─── Extracted information
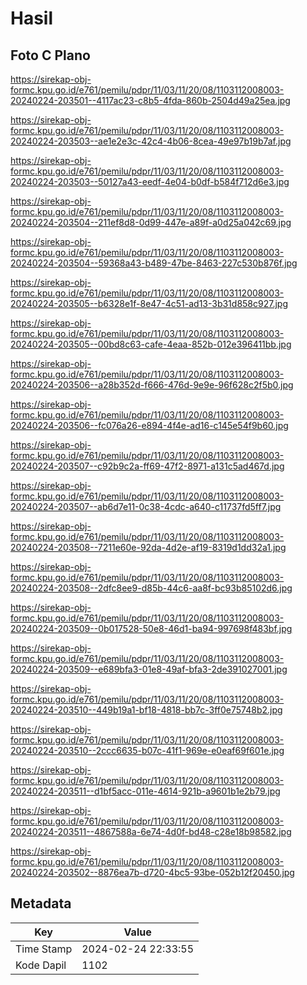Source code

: # Hasil

## Foto C Plano

https://sirekap-obj-formc.kpu.go.id/e761/pemilu/pdpr/11/03/11/20/08/1103112008003-20240224-203501--4117ac23-c8b5-4fda-860b-2504d49a25ea.jpg

https://sirekap-obj-formc.kpu.go.id/e761/pemilu/pdpr/11/03/11/20/08/1103112008003-20240224-203503--ae1e2e3c-42c4-4b06-8cea-49e97b19b7af.jpg

https://sirekap-obj-formc.kpu.go.id/e761/pemilu/pdpr/11/03/11/20/08/1103112008003-20240224-203503--50127a43-eedf-4e04-b0df-b584f712d6e3.jpg

https://sirekap-obj-formc.kpu.go.id/e761/pemilu/pdpr/11/03/11/20/08/1103112008003-20240224-203504--211ef8d8-0d99-447e-a89f-a0d25a042c69.jpg

https://sirekap-obj-formc.kpu.go.id/e761/pemilu/pdpr/11/03/11/20/08/1103112008003-20240224-203504--59368a43-b489-47be-8463-227c530b876f.jpg

https://sirekap-obj-formc.kpu.go.id/e761/pemilu/pdpr/11/03/11/20/08/1103112008003-20240224-203505--b6328e1f-8e47-4c51-ad13-3b31d858c927.jpg

https://sirekap-obj-formc.kpu.go.id/e761/pemilu/pdpr/11/03/11/20/08/1103112008003-20240224-203505--00bd8c63-cafe-4eaa-852b-012e396411bb.jpg

https://sirekap-obj-formc.kpu.go.id/e761/pemilu/pdpr/11/03/11/20/08/1103112008003-20240224-203506--a28b352d-f666-476d-9e9e-96f628c2f5b0.jpg

https://sirekap-obj-formc.kpu.go.id/e761/pemilu/pdpr/11/03/11/20/08/1103112008003-20240224-203506--fc076a26-e894-4f4e-ad16-c145e54f9b60.jpg

https://sirekap-obj-formc.kpu.go.id/e761/pemilu/pdpr/11/03/11/20/08/1103112008003-20240224-203507--c92b9c2a-ff69-47f2-8971-a131c5ad467d.jpg

https://sirekap-obj-formc.kpu.go.id/e761/pemilu/pdpr/11/03/11/20/08/1103112008003-20240224-203507--ab6d7e11-0c38-4cdc-a640-c11737fd5ff7.jpg

https://sirekap-obj-formc.kpu.go.id/e761/pemilu/pdpr/11/03/11/20/08/1103112008003-20240224-203508--7211e60e-92da-4d2e-af19-8319d1dd32a1.jpg

https://sirekap-obj-formc.kpu.go.id/e761/pemilu/pdpr/11/03/11/20/08/1103112008003-20240224-203508--2dfc8ee9-d85b-44c6-aa8f-bc93b85102d6.jpg

https://sirekap-obj-formc.kpu.go.id/e761/pemilu/pdpr/11/03/11/20/08/1103112008003-20240224-203509--0b017528-50e8-46d1-ba94-997698f483bf.jpg

https://sirekap-obj-formc.kpu.go.id/e761/pemilu/pdpr/11/03/11/20/08/1103112008003-20240224-203509--e689bfa3-01e8-49af-bfa3-2de391027001.jpg

https://sirekap-obj-formc.kpu.go.id/e761/pemilu/pdpr/11/03/11/20/08/1103112008003-20240224-203510--449b19a1-bf18-4818-bb7c-3ff0e75748b2.jpg

https://sirekap-obj-formc.kpu.go.id/e761/pemilu/pdpr/11/03/11/20/08/1103112008003-20240224-203510--2ccc6635-b07c-41f1-969e-e0eaf69f601e.jpg

https://sirekap-obj-formc.kpu.go.id/e761/pemilu/pdpr/11/03/11/20/08/1103112008003-20240224-203511--d1bf5acc-011e-4614-921b-a9601b1e2b79.jpg

https://sirekap-obj-formc.kpu.go.id/e761/pemilu/pdpr/11/03/11/20/08/1103112008003-20240224-203511--4867588a-6e74-4d0f-bd48-c28e18b98582.jpg

https://sirekap-obj-formc.kpu.go.id/e761/pemilu/pdpr/11/03/11/20/08/1103112008003-20240224-203502--8876ea7b-d720-4bc5-93be-052b12f20450.jpg


## Metadata

| Key        | Value               |
| ---------- | ------------------- |
| Time Stamp | 2024-02-24 22:33:55 |
| Kode Dapil | 1102                |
──────
What needs to be done
A word-for-word copy of the data above is needed, one that omits the pictures.

Solution for this task
Source code

: # Hasil

## Foto C Plano

https://sirekap-obj-formc.kpu.go.id/e761/pemilu/pdpr/11/03/11/20/08/1103112008003-20240224-203501--4117ac23-c8b5-4fda-860b-2504d49a25ea.jpg

https://sirekap-obj-formc.kpu.go.id/e761/pemilu/pdpr/11/03/11/20/08/1103112008003-20240224-203503--ae1e2e3c-42c4-4b06-8cea-49e97b19b7af.jpg

https://sirekap-obj-formc.kpu.go.id/e761/pemilu/pdpr/11/03/11/20/08/1103112008003-20240224-203503--50127a43-eedf-4e04-b0df-b584f712d6e3.jpg

https://sirekap-obj-formc.kpu.go.id/e761/pemilu/pdpr/11/03/11/20/08/1103112008003-20240224-203504--211ef8d8-0d99-447e-a89f-a0d25a042c69.jpg

https://sirekap-obj-formc.kpu.go.id/e761/pemilu/pdpr/11/03/11/20/08/1103112008003-20240224-203504--59368a43-b489-47be-8463-227c530b876f.jpg

https://sirekap-obj-formc.kpu.go.id/e761/pemilu/pdpr/11/03/11/20/08/1103112008003-20240224-203505--b6328e1f-8e47-4c51-ad13-3b31d858c927.jpg

https://sirekap-obj-formc.kpu.go.id/e761/pemilu/pdpr/11/03/11/20/08/1103112008003-20240224-203505--00bd8c63-cafe-4eaa-852b-012e396411bb.jpg

https://sirekap-obj-formc.kpu.go.id/e761/pemilu/pdpr/11/03/11/20/08/1103112008003-20240224-203506--a28b352d-f666-476d-9e9e-96f628c2f5b0.jpg

https://sirekap-obj-formc.kpu.go.id/e761/pemilu/pdpr/11/03/11/20/08/1103112008003-20240224-203506--fc076a26-e894-4f4e-ad16-c145e54f9b60.jpg

https://sirekap-obj-formc.kpu.go.id/e761/pemilu/pdpr/11/03/11/20/08/1103112008003-20240224-203507--c92b9c2a-ff69-47f2-8971-a131c5ad467d.jpg

https://sirekap-obj-formc.kpu.go.id/e761/pemilu/pdpr/11/03/11/20/08/1103112008003-20240224-203507--ab6d7e11-0c38-4cdc-a640-c11737fd5ff7.jpg

https://sirekap-obj-formc.kpu.go.id/e761/pemilu/pdpr/11/03/11/20/08/1103112008003-20240224-203508--7211e60e-92da-4d2e-af19-8319d1dd32a1.jpg

https://sirekap-obj-formc.kpu.go.id/e761/pemilu/pdpr/11/03/11/20/08/1103112008003-20240224-203508--2dfc8ee9-d85b-44c6-aa8f-bc93b85102d6.jpg

https://sirekap-obj-formc.kpu.go.id/e761/pemilu/pdpr/11/03/11/20/08/1103112008003-20240224-203509--0b017528-50e8-46d1-ba94-997698f483bf.jpg

https://sirekap-obj-formc.kpu.go.id/e761/pemilu/pdpr/11/03/11/20/08/1103112008003-20240224-203509--e689bfa3-01e8-49af-bfa3-2de391027001.jpg

https://sirekap-obj-formc.kpu.go.id/e761/pemilu/pdpr/11/03/11/20/08/1103112008003-20240224-203510--449b19a1-bf18-4818-bb7c-3ff0e75748b2.jpg

https://sirekap-obj-formc.kpu.go.id/e761/pemilu/pdpr/11/03/11/20/08/1103112008003-20240224-203510--2ccc6635-b07c-41f1-969e-e0eaf69f601e.jpg

https://sirekap-obj-formc.kpu.go.id/e761/pemilu/pdpr/11/03/11/20/08/1103112008003-20240224-203511--d1bf5acc-011e-4614-921b-a9601b1e2b79.jpg

https://sirekap-obj-formc.kpu.go.id/e761/pemilu/pdpr/11/03/11/20/08/1103112008003-20240224-203511--4867588a-6e74-4d0f-bd48-c28e18b98582.jpg

https://sirekap-obj-formc.kpu.go.id/e761/pemilu/pdpr/11/03/11/20/08/1103112008003-20240224-203502--8876ea7b-d720-4bc5-93be-052b12f20450.jpg


## Metadata

| Key        | Value               |
| ---------- | ------------------- |
| Time Stamp | 2024-02-24 22:33:55 |
| Kode Dapil | 1102                |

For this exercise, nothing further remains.